С тех пор прошло много лет. Я уже сам стал старым священником с седой бородой. Заветный крест мне выпрямил ювелир, и я ношу его до сих пор. Родители и бабушка умерли в Ленинграде в блокаду. Но я не один. Со мной моя матушка – верная спутница жизни, взрослые дети и внуки. Но самое главное – мои дорогие прихожане. Их много, и Сам Господь поручил мне пасти и наставлять их словом Божиим.
Заблудший
Под осенним холодным дождем горы как бы озябли и, скучившись, окружили человеческое жилье, состоящее из невзрачных избушек, сложенных из почерневших от времени бревен. В избушках гнездилась и билась в нищете и болезнях человеческая жизнь. Время было серое, тоскливое и окаянное. Мужиков в деревне почти всех повыбило на войне, а которые были, те по своему калецтву ни на что не годились: ни в работу, ни на семя. Они пришли из госпиталей в совершенно разваленном состоянии – кто без ног, кто без рук – и лежали в полутемных избах, лохматые, заросшие бородами, и от утра до вечера заливались самогоном, который хозяйки гнали из картофеля, да смолили махорочным самосадом, завертывая цигарки из районной газеты «Ленинский путь».

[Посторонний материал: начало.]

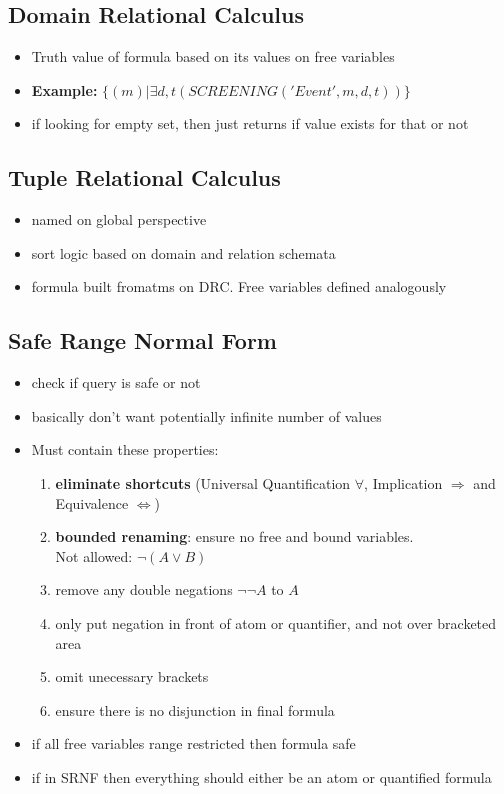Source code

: \documentclass{article}
\newcommand\tab[1][0.5cm]{\hspace*{#1}}
\begin{document}
	\subsection{Domain Relational Calculus}
		\begin{itemize}
			\item Truth value of formula based on its values on free variables
			\item \textbf{Example:} $\{ (m) | \exists d, t(SCREENING ('Event', m, d, t)) \}$
			\item if looking for empty set, then just returns if value exists for that or not
		\end{itemize}

	\subsection{Tuple Relational Calculus}
		\begin{itemize}
			\item named on global perspective
			\item sort logic based on domain and relation schemata
			\item formula built fromatms on DRC. Free variables defined analogously
		\end{itemize}

	\subsection{Safe Range Normal Form}
		\begin{itemize}
			\item check if query is safe or not
			\item basically don't want potentially infinite number of values

			\item Must contain these properties:
				\begin{enumerate}
					\item \textbf{eliminate shortcuts} (Universal Quantification $\forall$, Implication $\Rightarrow$ and Equivalence $\Leftrightarrow$)
					\item \textbf{bounded renaming}: ensure no free and bound variables.\\ \tab Not allowed: $\neg (A \vee B)$
					\item remove any double negations $\neg \neg A$ to $A$
					\item only put negation in front of atom or quantifier, and not over bracketed area
					\item omit unecessary brackets
					\item ensure there is no disjunction in final formula
				\end{enumerate}

			\item if all free variables range restricted then formula safe
			\item if in SRNF then everything should either be an atom or quantified formula
		\end{itemize}
\end{document}
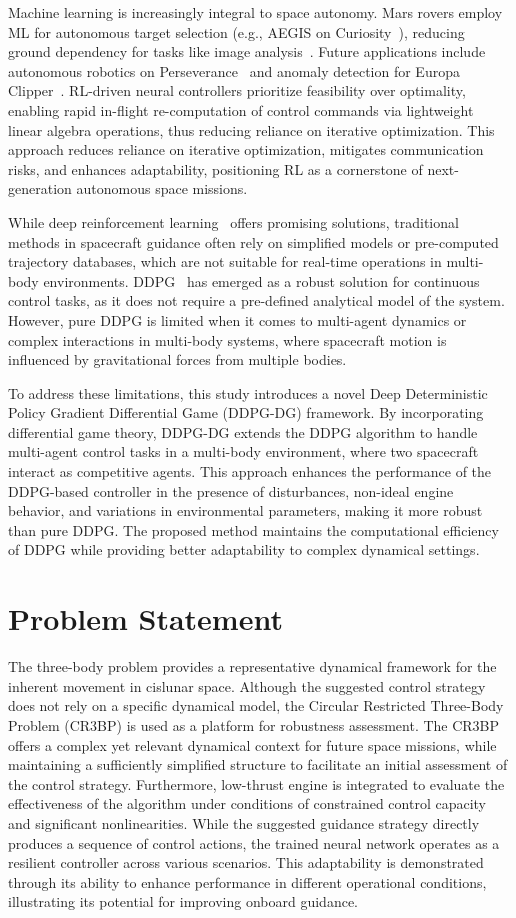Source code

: \documentclass[conference]{IEEEtran}
\begin{document}
Machine learning is increasingly integral to space autonomy. Mars rovers employ ML for autonomous target selection (e.g., AEGIS on Curiosity~\cite{17}), reducing ground dependency for tasks like image analysis~\cite{18}. Future applications include autonomous robotics on Perseverance~\cite{19,20} and anomaly detection for Europa Clipper~\cite{Clipper}. RL-driven neural controllers prioritize feasibility over optimality, enabling rapid in-flight re-computation of control commands via lightweight linear algebra operations, thus reducing reliance on iterative optimization. This approach reduces reliance on iterative optimization, mitigates communication risks, and enhances adaptability, positioning RL as a cornerstone of next-generation autonomous space missions.

While deep reinforcement learning~\cite{newrl} offers promising solutions, traditional methods in spacecraft guidance often rely on simplified models or pre-computed trajectory databases, which are not suitable for real-time operations in multi-body environments. DDPG~\cite{DDPG} has emerged as a robust solution for continuous control tasks, as it does not require a pre-defined analytical model of the system. However, pure DDPG is limited when it comes to multi-agent dynamics or complex interactions in multi-body systems, where spacecraft motion is influenced by gravitational forces from multiple bodies.

To address these limitations, this study introduces a novel Deep Deterministic Policy Gradient Differential Game (DDPG-DG) framework. By incorporating differential game theory, DDPG-DG extends the DDPG algorithm to handle multi-agent control tasks in a multi-body environment, where two spacecraft interact as competitive agents. This approach enhances the performance of the DDPG-based controller in the presence of disturbances, non-ideal engine behavior, and variations in environmental parameters, making it more robust than pure DDPG. The proposed method maintains the computational efficiency of DDPG while providing better adaptability to complex dynamical settings.


\section{Problem Statement}
The three-body problem provides a representative dynamical framework for the inherent movement in cislunar space.
Although the suggested control strategy does not rely on a specific dynamical model, the Circular Restricted Three-Body Problem (CR3BP) is used as a platform for robustness assessment.
The CR3BP offers a complex yet relevant dynamical context for future space missions, while maintaining a sufficiently simplified structure to facilitate an initial assessment of the control strategy.
Furthermore, low-thrust engine is integrated to evaluate the effectiveness of the algorithm under conditions of constrained control capacity and significant nonlinearities.
While the suggested guidance strategy directly produces a sequence of control actions, the trained neural network operates as a resilient controller across various scenarios.
This adaptability is demonstrated through its ability to enhance performance in different operational conditions, illustrating its potential for improving onboard guidance.
\end{document}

По утрам мой отец, однорукий председатель колхоза, едва вытаскивая из вязкой грязи сапоги, обходил все избы и, стуча в запотевшие окна, выгонял женщин на работу. Мне в то время было лет десять, и я уже целую неделю лежал в лихорадке дома. Время от времени ко мне подходила бабушка и подносила к пересохшим губам брусничное питье. Поскольку в нашей Шамбале никакой медицины не было, не было ее и на десятки километров в окружности, поэтому для моего излечения бабушкой был приглашен старый якутский шаман. Шаман – маленький старичок с табачного цвета сморщенным безволосым лицом, одетый в пестрые цветные лохмотья, с большим бубном, притащился под вечер. Он приветствовал нас, говоря, что с ним пришло «Дэмчок» – доброе счастье и охранительное божество. И что как только он начнет камлание, так сразу дом покинут сорок четыре злых восточных «Тенгри», и на их место он приведет пятьдесят пять добрых западных «Тенгри». Первым делом, он велел запереть в подполье нашу собаку и развести во дворе большой костер.
Войдя в избу, он дунул на все четыре стороны, приказал бабке повернуть лицом к стене икону, а затем осмотрел меня, ощупал мне шею, живот и ляжки. Из-под лохмотьев он вынул три коровьих рога: белый, черный и пестрый. Из каждого рога он доставал густую пахучую мазь и корявыми пальцами втирал ее мне в кожу. Затем из плоской старинной зеленого стекла фляжки налил мне жгучей коричневой жидкости и велел выпить. Все загорелось у меня внутри, сразу оставила слабость, и необъяснимое буйное веселье охватило все мое существо. На войлочной кошме меня вынесли во двор и положили на землю у костра. Шаман в медном котелке заварил на огне какие-то травы, грибы и коренья, остудил и разом выпил. После чего сел на землю лицом к костру, возложил на себя полосатый плат со священным знаком «Тамга» и тонким старческим фальцетом запел песню белого оленя, который гуляет в стране Шамбала, стране всеобщего благодействия. Темп пения все ускорялся, звук усиливался переходя в визг и где-то из подполья ему вторила, подвывая, запертая собака. Внезапно шаман встал, выпрямился и дробно застучал в бубен. Стуча и подпрыгивая, он стал медленно ходить вокруг костра, носком сапога очерчивая круг, в котором оказался и я. Наконец, он завыл полярным волком и, стуча в бубен, пустился в пляс вокруг костра. Без устали он пел, кричал, кружился и подпрыгивал, и это шаманское камлание продолжалось не менее получаса. Затем бабушка принесла ему живого красного петуха, и шаман, ловко оторвав ему голову, окропил меня горячей кровью.